RECORDED INFORMATION -
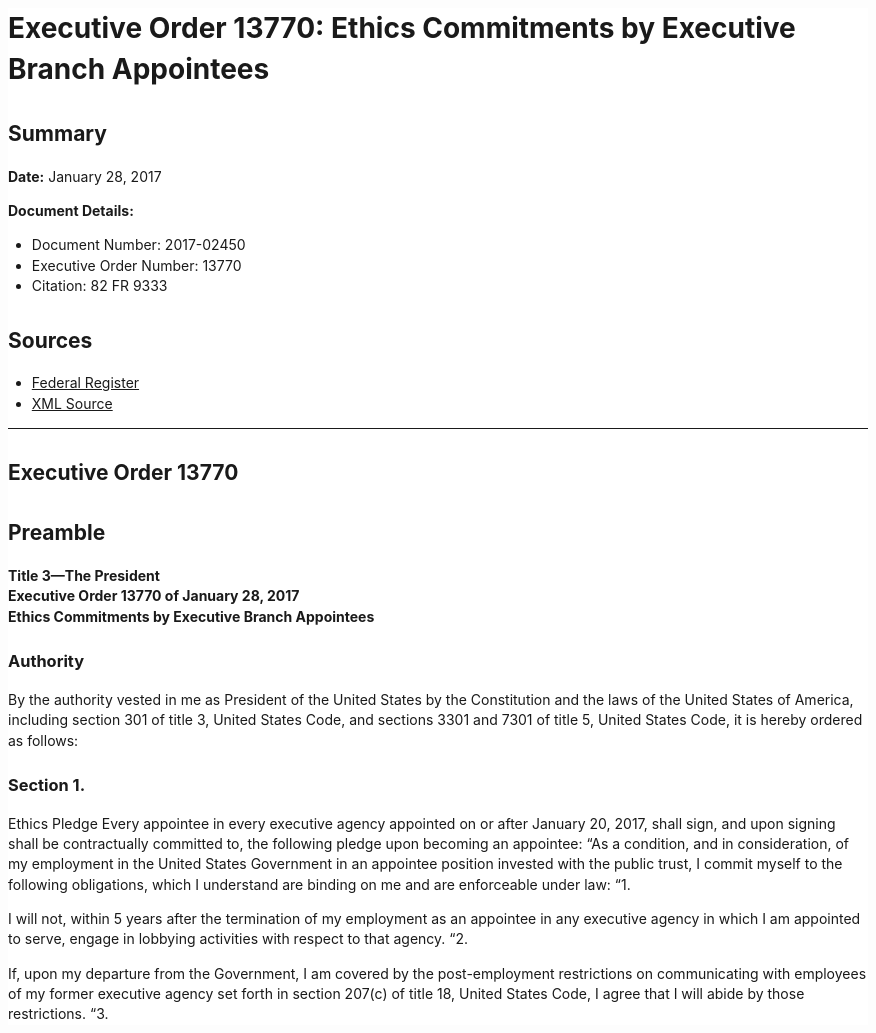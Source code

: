 # Executive Order 13770: Ethics Commitments by Executive Branch Appointees

## Summary

**Date:** January 28, 2017

**Document Details:**
- Document Number: 2017-02450
- Executive Order Number: 13770
- Citation: 82 FR 9333

## Sources
- [Federal Register](https://www.federalregister.gov/documents/2017/02/03/2017-02450/ethics-commitments-by-executive-branch-appointees)
- [XML Source](https://www.federalregister.gov/documents/full_text/xml/2017/02/03/2017-02450.xml)

---

## Executive Order 13770

## Preamble

**Title 3—The President**  
**Executive Order 13770 of January 28, 2017**  
**Ethics Commitments by Executive Branch Appointees**

### Authority

By the authority vested in me as President of the United States by the Constitution and the laws of the United States of America, including section 301 of title 3, United States Code, and sections 3301 and 7301 of title 5, United States Code, it is hereby ordered as follows:
### Section 1.

Ethics Pledge
Every appointee in every executive agency appointed on or after January 20, 2017, shall sign, and upon signing shall be contractually committed to, the following pledge upon becoming an appointee:
“As a condition, and in consideration, of my employment in the United States Government in an appointee position invested with the public trust, I commit myself to the following obligations, which I understand are binding on me and are enforceable under law:
“1.

I will not, within 5 years after the termination of my employment as an appointee in any executive agency in which I am appointed to serve, engage in lobbying activities with respect to that agency.
“2.

If, upon my departure from the Government, I am covered by the post-employment restrictions on communicating with employees of my former executive agency set forth in section 207(c) of title 18, United States Code, I agree that I will abide by those restrictions.
“3.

YOUR GOAL - Your task is to copy each line of the entries that includes the word "employment".

SOLUTION TO THIS PROBLEM -
“As a condition, and in consideration, of my employment in the United States Government in an appointee position invested with the public trust, I commit myself to the following obligations, which I understand are binding on me and are enforceable under law:
I will not, within 5 years after the termination of my employment as an appointee in any executive agency in which I am appointed to serve, engage in lobbying activities with respect to that agency.
If, upon my departure from the Government, I am covered by the post-employment restrictions on communicating with employees of my former executive agency set forth in section 207(c) of title 18, United States Code, I agree that I will abide by those restrictions.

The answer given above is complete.